THE Secretary-General of the United Nations, Javier Perez de Cuellar, seems to have returned from his trip to Tehran and Baghdad empty-handed. In Tehran, he did not win Iran's unconditional acceptance of the United Nations Security Council resolution as it is now structured. In Baghdad, he was urged by the Iraqis to proceed to impose sanctions against Iran. Yet it would be a mistake to consider the Secretary-General's mission a total flop and to move speedily to the next action, namely, imposing an arms embargo and other sanctions on Iran.

In fact some encouraging points have emerged from the Secretary-General's trip.
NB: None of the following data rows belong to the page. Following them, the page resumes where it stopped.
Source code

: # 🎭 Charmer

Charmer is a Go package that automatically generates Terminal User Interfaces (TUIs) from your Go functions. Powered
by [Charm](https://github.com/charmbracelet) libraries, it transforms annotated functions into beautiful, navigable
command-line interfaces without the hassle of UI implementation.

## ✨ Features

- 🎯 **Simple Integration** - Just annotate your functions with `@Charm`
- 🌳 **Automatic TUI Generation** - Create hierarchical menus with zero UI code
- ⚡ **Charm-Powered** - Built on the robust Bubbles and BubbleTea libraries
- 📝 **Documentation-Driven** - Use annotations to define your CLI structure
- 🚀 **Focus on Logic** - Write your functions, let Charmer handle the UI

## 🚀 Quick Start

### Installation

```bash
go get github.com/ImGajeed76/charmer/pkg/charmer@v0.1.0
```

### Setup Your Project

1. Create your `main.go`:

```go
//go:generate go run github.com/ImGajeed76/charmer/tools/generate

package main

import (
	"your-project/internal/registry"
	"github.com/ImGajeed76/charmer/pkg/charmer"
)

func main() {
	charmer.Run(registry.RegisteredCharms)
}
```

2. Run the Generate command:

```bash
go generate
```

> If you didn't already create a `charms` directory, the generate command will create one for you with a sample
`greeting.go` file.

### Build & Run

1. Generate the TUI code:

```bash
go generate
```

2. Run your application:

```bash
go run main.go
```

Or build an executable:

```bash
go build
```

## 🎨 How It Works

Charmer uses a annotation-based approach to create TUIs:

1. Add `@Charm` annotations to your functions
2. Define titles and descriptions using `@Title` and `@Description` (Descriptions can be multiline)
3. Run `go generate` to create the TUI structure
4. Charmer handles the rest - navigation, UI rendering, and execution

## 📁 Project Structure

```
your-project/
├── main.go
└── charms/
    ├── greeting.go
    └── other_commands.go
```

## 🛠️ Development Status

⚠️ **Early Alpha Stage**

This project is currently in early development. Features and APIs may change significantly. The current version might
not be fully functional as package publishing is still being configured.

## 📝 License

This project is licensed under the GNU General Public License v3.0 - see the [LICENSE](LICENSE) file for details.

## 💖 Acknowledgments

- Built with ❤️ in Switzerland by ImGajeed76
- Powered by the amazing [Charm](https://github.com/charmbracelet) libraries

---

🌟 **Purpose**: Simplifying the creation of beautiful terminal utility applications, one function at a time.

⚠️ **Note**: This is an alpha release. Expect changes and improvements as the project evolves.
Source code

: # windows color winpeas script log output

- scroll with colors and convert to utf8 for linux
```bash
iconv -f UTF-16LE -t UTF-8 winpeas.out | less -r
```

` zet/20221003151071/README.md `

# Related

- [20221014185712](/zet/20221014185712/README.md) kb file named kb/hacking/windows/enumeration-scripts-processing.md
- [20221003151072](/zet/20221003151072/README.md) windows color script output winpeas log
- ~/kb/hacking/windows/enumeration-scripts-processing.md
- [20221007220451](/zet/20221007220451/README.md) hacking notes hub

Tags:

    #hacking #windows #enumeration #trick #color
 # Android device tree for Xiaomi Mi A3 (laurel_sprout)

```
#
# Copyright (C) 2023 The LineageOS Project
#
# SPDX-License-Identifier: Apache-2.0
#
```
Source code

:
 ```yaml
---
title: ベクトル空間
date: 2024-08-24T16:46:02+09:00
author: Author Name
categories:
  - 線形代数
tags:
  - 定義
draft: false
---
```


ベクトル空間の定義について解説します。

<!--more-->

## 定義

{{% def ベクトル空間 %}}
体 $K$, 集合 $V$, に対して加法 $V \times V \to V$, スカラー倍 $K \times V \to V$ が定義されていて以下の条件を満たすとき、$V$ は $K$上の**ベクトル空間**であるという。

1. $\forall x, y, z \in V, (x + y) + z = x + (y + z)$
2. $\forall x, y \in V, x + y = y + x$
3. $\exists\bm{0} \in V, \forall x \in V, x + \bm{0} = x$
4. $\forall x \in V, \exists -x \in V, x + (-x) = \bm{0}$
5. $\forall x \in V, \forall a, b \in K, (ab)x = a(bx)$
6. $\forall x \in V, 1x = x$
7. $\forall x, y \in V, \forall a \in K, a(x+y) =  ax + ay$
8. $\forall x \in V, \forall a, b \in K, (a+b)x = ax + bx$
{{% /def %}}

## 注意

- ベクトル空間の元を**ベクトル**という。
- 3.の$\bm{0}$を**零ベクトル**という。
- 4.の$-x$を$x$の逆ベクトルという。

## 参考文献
These are the following:

Iran is prepared to accept a cease-fire and engage in peace negotiations, provided an impartial committee set up by the UN declares Iraq as the aggressor.

There is a greater unity of view among the top Iranian leadership on this point than there has been before. The UN secretary has said that in his meetings with Iran's President, foreign minister, and the influential speaker of parliament, they all repeated the same position. This is quite important, since one of the reasons often cited for Iran's inability, or unwillingness, to accept a negotiated peace has been sharp differences of opinion among its leadership.

Iran, according to the Secretary-General, is also receptive to the idea of an informal truce.

Yet the tendency in the West has been to interpret this Iranian flexibility as a smoke screen, a cynical tactic to bring about the withdrawal of the US Navy from the Persian Gulf.

This may be so. But there is also the danger that, by always suspecting the Iranians and attributing malicious motives to them, the international community may lose another chance to end the Iran-Iraq conflict.

The sticking point seems to be Iran's demand that Iraq be identified as the aggressor. But is this such an unreasonable demand?

Despite all Iraqi claims to the contrary, it is commonly agreed that Iraq's massive invasion of Iran caused the war. Much has been made of Iran's provocations and meddling in Iraq's internal affairs as a reason for the war. But Iraq is not the innocent victim that it has tried to portray itself, and Western opinion seems to have bought this without questioning.

On the contrary, Iraq has done a great deal of interfering in Iran's internal affairs. Even during the premiership of Mehdi Bazargan in early 1979, Saddam Hussein demanded that the new regime, in order to show its goodwill toward the Arabs, should renounce the Algiers Agreement of 1975 that defined the Iran-Iraq border, return three disputed islands in the Persian Gulf to Arab sovereignty, and grant autonomy to Iran's Khuzestan Province.

In addition, Iraq, which has sponsored a so-called Front for the Liberation of Ahwaz (the capital of Khuzestan) for 15 years, began sending arms and agitators to that province. Iraq also sponsored and financed every conceivable opposition group seeking the overthrow of the Islamic regime. And it was the Iraqi divisions that moved into Iran.

The West fears that if Iraq were to be identified as the aggressor, then Iran would also ask for the punishment of the aggressor and demand war reparations.

But there are ways of negotiating a comprehensive deal that, while granting Iran's principal demand, will prevent it from escalating its demands.

The real problem is the West's unwillingness to grant Iran any moral victory. This is quite understandable. But the West should also ask itself whether it should reward aggression. Doing so would erode the West's moral authority and that of any punitive measure it may want to impose on Iran.

More important, the West should ask what would safeguard its interests best - seizing the opportunity and at the very least testing Iran's sincerity to make peace, or persisting with the current posture and thus move in an uncertain direction.

No doubt a peace that maintained the unity of both Iran and Iraq, and reduced tensions in the Persian Gulf, and prevented the Soviet Union from extending its influence in Iran and the Persian Gulf, would best serve Western interests.

Iraq is doing everything it can to provoke a confrontation between Iran and the West. The question is whether the West should let itself be manipulated by Iraq. In sum, the West has two choices: to accept a reasonable peace settlement that would safeguard its basic interests and would also be acceptable to Iran, or to pursue a policy which, in the final analysis, amounts to nothing more than teaching Iran a lesson. The latter may be emotionally satisfying, but it is also fraught with many dangers for Western interests in the region.